Over 35 studies point to pornography causing low relationship and sexual satisfaction and more than 75 studies link it to poor emotional and mental health. Regarding the view of women in a sexist way, over 35 studies say pornography leads to an “un-egalitarian” view of women. And contrary to what the pro-pornography camp says, sexual aggression and rape are on the rise and the increase in pornography consumption can be linked to that increase.

One study looked at the 50 most popular pornographic videos and found that 88 percent of them depicted physical violence, and of the most aggressive acts, 89 percent of those were against women. Over 95 percent of the women in those videos who were on the receiving end of those aggressive, violent acts displayed pleasure. No wonder some men who are addicted to pornography think it’s fine to perpetrate violent acts against women. 

In October 2019, The New York Times reported that three pornography producers and employees were arrested on sex trafficking charges. They not only deceived women into thinking they were about to get large modeling contracts, but then they coerced and forced these women into performing sex acts on camera. A law professor at the University of Miami, who also produced a documentary on amateur pornography, Mary Anne Franks, told the Times that she’s hopeful “porn companies will be put on notice that there is an appetite to investigate these cases.”


State governments are responding to the harm that pornography has perpetuated on our culture. While government cannot — and arguably should not — regulate morality, elected officials can take steps to stem actions and industries that are harmful to citizens. Fifteen states have already thought it appropriate to deem pornography a public health crisis. I hope more states follow that lead. 

If more states are successful in declaring pornography a public health crisis, then places that are publicly funded, like schools and libraries, would be barred from accessing pornography through the Internet. Pornographic websites receive more traffic every month than Netflix, Twitter and Wikipedia. With pornography use rampant in society, the need to stem the problem is immediate. The local governments are trying to do what’s in their power to help, but they can only do so much because the demand for pornography is vast. 

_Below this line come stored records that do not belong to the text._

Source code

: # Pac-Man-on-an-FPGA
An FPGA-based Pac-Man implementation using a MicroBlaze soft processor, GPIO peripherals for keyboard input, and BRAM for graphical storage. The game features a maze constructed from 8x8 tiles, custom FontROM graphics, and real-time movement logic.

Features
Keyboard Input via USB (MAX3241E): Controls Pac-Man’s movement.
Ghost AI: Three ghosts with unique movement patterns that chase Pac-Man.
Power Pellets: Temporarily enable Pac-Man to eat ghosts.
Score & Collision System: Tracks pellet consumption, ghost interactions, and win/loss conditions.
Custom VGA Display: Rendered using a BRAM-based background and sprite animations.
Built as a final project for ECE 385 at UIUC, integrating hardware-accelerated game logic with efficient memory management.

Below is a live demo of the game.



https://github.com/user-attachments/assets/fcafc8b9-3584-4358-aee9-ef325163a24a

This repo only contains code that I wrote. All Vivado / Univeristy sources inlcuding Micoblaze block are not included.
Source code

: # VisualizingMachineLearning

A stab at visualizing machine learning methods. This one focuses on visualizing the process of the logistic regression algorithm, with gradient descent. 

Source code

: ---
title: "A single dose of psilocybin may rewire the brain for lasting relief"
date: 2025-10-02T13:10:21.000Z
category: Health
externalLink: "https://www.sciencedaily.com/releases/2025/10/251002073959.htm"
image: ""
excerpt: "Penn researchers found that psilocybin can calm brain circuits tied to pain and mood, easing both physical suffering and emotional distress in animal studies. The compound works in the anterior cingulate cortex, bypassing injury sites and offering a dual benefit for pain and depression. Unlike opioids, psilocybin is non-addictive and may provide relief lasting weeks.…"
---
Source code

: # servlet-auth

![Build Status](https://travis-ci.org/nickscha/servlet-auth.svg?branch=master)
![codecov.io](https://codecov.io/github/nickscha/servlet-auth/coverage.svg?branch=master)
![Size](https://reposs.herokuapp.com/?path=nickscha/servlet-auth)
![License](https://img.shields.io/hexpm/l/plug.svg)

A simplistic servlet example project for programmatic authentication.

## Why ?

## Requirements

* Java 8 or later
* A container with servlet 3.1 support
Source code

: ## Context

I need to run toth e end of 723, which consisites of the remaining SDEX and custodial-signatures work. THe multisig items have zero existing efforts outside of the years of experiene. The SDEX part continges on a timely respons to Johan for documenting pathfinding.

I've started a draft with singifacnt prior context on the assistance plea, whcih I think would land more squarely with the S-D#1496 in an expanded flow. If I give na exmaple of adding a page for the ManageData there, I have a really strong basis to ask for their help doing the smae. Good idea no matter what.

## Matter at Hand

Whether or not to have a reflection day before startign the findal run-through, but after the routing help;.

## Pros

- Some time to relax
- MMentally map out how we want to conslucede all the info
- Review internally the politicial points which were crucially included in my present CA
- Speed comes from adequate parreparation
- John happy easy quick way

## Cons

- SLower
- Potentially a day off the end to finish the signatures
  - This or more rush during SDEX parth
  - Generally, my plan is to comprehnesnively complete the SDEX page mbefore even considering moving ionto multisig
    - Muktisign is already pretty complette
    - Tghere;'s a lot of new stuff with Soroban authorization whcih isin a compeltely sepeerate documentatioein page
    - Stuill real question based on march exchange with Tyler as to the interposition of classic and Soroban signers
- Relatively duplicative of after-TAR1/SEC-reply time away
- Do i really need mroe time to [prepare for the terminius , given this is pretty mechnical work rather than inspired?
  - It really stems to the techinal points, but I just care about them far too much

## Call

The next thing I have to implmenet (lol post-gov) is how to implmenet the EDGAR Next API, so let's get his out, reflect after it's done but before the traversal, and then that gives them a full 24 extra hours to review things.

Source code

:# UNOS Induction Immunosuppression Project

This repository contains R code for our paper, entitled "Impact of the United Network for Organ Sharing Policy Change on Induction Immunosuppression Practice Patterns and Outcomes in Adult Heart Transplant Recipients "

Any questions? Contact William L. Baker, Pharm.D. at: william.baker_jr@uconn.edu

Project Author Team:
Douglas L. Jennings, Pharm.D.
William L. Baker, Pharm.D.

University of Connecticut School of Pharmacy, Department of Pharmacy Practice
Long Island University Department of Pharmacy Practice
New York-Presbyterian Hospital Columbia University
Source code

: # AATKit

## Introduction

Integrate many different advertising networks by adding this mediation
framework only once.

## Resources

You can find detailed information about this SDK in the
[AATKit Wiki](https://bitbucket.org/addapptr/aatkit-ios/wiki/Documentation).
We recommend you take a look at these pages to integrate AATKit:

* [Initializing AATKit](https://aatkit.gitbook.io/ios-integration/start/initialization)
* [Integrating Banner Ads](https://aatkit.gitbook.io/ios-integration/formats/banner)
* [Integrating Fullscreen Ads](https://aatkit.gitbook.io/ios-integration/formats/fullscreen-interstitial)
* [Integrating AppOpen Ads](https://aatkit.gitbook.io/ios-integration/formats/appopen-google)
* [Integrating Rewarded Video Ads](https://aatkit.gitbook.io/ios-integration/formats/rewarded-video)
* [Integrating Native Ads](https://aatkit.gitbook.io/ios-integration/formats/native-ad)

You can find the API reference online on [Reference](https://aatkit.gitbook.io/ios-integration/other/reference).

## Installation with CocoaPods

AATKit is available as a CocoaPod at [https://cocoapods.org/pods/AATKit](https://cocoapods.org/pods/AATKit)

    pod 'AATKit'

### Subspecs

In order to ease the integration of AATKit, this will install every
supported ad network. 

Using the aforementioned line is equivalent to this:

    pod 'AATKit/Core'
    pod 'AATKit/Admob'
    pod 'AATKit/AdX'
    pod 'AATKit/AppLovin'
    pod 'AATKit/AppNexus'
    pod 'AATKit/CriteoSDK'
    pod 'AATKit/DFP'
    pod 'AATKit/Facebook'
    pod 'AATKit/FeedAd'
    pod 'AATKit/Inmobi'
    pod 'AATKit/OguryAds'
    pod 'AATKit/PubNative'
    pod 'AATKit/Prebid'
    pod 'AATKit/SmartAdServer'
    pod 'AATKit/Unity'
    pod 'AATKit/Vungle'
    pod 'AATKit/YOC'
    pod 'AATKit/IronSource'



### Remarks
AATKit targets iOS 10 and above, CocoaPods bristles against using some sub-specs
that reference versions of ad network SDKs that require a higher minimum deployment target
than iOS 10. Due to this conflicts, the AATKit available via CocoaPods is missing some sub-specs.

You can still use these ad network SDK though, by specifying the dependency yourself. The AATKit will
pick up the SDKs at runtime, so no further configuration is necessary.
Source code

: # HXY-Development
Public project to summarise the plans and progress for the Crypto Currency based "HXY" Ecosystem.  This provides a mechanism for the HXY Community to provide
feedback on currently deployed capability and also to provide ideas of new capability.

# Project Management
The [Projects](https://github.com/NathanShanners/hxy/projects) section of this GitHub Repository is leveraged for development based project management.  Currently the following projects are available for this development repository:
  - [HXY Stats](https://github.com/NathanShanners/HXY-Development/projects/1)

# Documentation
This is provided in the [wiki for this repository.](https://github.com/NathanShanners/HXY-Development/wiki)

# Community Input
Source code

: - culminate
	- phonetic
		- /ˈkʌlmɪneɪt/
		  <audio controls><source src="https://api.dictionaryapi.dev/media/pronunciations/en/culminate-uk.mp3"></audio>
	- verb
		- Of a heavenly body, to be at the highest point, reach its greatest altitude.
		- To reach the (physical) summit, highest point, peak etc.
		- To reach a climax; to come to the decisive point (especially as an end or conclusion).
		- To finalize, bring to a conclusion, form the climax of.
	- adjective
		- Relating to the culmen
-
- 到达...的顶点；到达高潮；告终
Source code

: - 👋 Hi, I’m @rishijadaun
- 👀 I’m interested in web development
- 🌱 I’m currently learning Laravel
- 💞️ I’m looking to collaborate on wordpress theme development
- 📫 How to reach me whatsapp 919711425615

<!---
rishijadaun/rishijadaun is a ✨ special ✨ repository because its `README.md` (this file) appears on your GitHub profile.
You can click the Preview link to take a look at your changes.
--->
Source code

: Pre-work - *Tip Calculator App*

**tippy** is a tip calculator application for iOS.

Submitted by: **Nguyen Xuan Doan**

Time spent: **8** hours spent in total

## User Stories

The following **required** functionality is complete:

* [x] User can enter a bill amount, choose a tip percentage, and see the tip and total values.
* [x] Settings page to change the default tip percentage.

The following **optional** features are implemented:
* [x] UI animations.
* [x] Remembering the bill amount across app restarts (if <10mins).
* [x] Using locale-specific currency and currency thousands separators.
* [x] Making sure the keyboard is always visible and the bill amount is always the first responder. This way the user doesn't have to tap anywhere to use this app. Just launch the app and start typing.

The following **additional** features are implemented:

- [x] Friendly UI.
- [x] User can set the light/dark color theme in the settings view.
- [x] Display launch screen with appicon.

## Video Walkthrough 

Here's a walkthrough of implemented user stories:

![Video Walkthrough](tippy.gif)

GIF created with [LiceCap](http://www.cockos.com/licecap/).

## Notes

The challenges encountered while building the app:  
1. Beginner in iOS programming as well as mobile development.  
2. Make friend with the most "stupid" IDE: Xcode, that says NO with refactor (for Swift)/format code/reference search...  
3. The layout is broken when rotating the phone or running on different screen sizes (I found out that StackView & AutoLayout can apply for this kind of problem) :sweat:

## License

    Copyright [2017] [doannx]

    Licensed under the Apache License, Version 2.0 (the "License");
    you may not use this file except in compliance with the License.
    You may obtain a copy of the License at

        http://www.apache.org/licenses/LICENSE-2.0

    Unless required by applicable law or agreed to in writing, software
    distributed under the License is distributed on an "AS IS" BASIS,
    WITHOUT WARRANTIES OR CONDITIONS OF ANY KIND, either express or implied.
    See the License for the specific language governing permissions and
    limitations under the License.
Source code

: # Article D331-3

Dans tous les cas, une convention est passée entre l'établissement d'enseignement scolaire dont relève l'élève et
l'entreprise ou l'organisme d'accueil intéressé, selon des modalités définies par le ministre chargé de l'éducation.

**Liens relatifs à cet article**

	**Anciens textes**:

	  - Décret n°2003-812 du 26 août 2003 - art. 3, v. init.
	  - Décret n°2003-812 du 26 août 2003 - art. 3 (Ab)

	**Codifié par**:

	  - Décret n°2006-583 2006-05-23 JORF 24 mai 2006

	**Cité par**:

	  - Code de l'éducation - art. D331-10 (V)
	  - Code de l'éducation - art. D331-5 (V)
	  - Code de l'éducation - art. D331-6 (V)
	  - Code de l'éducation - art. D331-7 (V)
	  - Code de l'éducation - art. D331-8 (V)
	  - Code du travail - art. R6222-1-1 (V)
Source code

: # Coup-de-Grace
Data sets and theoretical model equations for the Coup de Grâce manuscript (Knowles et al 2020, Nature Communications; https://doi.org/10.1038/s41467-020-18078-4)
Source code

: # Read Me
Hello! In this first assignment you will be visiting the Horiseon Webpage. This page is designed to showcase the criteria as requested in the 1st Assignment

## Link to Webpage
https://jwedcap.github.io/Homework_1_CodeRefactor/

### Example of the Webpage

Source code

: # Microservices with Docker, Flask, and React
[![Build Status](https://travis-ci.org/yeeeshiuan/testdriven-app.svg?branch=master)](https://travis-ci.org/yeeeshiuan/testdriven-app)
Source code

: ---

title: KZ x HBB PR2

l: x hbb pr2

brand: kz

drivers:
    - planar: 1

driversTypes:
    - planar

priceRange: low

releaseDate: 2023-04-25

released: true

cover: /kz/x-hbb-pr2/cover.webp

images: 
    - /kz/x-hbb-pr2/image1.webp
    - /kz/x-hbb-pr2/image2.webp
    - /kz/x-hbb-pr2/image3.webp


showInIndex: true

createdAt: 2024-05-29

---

Like in any economic model, when demand increases, the supply often keeps pace. Since pornography is so universal, and the amount of time spent viewing it increases, as does the appetite for more extreme forms of it, the industry answers. Demand needs to be extensively cut if we want to see the ramifications of pornography cease to affect our society. 


I travel the country speaking to thousands of people a year in efforts to educate parents, young adults, and men on the harmful effects of pornography — and to give them the tools to steer clear of it or to break free from the addiction. While women do view pornography, men are the large majority of the consumers, and because it’s a truly uncomfortable topic to discuss, they become trapped in their addiction and lose their marriage, family and even jobs. 

Men need to recognize the destruction pornography causes in their lives and take steps to fix the problem and break free from their addiction. One program I’ve worked closely with over the past year is STRIVE, an online series of challenges, videos and opportunities to talk to other men in the same struggle. My bestselling book, The Porn Myth, also looks at ways to stop the hold that pornography has on millions of lives. 

Pornography isn’t real but the effect it has on men, women and their families is very real and destructive and absolutely a public health crisis. I hope more states take steps to recognize the adverse effects of pornography on citizens and that those who are addicted to pornography also recognize the harm it has caused to themselves and their families and make the choice to seek help and healing. 


I sincerely applaud Kayne West for publicly disclosing the negative effect of pornography not only on his life but in the lives of all those he cares for and loves. He has started a conversation this nation desperately needs to have.